### [Problem to solve]
Only one stretch of the data below is wanted: the lines from the one with "## Step 1 - Download the ESP32 SDK" through the one with "compile it from", repeated exactly.

[Stored data]
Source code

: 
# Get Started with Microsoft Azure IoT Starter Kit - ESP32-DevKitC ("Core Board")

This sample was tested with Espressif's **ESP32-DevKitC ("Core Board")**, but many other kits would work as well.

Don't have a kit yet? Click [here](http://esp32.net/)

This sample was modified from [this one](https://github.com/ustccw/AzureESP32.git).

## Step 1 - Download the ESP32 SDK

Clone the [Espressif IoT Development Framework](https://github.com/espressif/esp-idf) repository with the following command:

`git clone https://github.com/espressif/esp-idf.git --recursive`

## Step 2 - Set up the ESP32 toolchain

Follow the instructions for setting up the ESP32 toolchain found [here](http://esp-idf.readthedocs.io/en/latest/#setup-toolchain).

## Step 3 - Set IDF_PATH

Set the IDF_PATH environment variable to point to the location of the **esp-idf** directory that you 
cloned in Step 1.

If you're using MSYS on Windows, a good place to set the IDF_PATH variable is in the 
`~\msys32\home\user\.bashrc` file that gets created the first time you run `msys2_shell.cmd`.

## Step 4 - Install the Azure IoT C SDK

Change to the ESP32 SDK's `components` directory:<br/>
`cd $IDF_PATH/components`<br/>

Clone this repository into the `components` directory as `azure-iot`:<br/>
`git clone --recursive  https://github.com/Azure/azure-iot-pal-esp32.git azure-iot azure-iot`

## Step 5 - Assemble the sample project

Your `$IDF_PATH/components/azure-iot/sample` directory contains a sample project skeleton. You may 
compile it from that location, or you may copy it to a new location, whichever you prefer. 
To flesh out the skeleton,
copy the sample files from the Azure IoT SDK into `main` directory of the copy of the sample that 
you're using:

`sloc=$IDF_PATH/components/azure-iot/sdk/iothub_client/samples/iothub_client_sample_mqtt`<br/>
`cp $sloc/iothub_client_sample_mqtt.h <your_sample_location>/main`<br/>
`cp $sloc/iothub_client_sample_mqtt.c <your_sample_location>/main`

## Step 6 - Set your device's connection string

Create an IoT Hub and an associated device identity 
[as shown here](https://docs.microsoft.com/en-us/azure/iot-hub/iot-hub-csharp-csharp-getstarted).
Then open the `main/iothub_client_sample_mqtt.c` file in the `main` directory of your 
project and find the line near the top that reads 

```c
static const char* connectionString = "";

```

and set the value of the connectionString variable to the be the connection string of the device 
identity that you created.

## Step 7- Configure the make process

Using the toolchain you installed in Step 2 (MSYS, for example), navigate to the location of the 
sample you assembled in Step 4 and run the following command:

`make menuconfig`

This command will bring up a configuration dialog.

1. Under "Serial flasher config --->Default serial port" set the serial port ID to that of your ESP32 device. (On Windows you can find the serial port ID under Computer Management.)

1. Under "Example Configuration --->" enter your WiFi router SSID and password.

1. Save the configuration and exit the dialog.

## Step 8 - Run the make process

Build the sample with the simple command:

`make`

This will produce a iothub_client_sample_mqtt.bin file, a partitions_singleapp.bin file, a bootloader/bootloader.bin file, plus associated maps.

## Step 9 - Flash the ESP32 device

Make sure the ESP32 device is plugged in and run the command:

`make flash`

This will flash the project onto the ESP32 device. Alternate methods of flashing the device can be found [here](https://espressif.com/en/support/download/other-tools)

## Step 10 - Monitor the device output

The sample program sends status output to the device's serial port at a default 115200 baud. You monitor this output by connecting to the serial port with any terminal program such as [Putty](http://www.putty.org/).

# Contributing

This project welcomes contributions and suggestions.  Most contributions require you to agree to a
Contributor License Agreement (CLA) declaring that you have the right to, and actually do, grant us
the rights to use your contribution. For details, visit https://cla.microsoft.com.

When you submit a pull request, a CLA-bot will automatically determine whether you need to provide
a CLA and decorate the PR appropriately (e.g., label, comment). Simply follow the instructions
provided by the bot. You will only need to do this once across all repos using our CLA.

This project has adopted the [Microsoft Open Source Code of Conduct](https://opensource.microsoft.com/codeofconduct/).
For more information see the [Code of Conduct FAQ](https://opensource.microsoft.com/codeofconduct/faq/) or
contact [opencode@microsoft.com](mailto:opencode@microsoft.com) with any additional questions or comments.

### [Task answer]
## Step 1 - Download the ESP32 SDK

Clone the [Espressif IoT Development Framework](https://github.com/espressif/esp-idf) repository with the following command:

`git clone https://github.com/espressif/esp-idf.git --recursive`

## Step 2 - Set up the ESP32 toolchain

Follow the instructions for setting up the ESP32 toolchain found [here](http://esp-idf.readthedocs.io/en/latest/#setup-toolchain).

## Step 3 - Set IDF_PATH

Set the IDF_PATH environment variable to point to the location of the **esp-idf** directory that you 
cloned in Step 1.

If you're using MSYS on Windows, a good place to set the IDF_PATH variable is in the 
`~\msys32\home\user\.bashrc` file that gets created the first time you run `msys2_shell.cmd`.

## Step 4 - Install the Azure IoT C SDK

Change to the ESP32 SDK's `components` directory:<br/>
`cd $IDF_PATH/components`<br/>

Clone this repository into the `components` directory as `azure-iot`:<br/>
`git clone --recursive  https://github.com/Azure/azure-iot-pal-esp32.git azure-iot azure-iot`

## Step 5 - Assemble the sample project

Your `$IDF_PATH/components/azure-iot/sample` directory contains a sample project skeleton. You may 
compile it from that location, or you may copy it to a new location, whichever you prefer. 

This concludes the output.